ACTIVITY
Transcribe the listing exactly as written. Leave the images out.

WORKING DATA
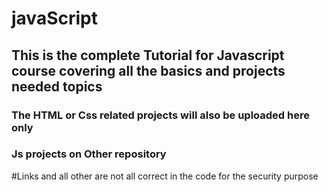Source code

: # javaScript
## This is the complete Tutorial for Javascript course covering all the basics and projects needed topics

### The HTML or Css related projects will also be uploaded here only
### Js projects on Other repository
#Links and all other are not all correct in the code for the security purpose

EXERCISE RESULT
Source code

: # javaScript
## This is the complete Tutorial for Javascript course covering all the basics and projects needed topics

### The HTML or Css related projects will also be uploaded here only
### Js projects on Other repository
#Links and all other are not all correct in the code for the security purpose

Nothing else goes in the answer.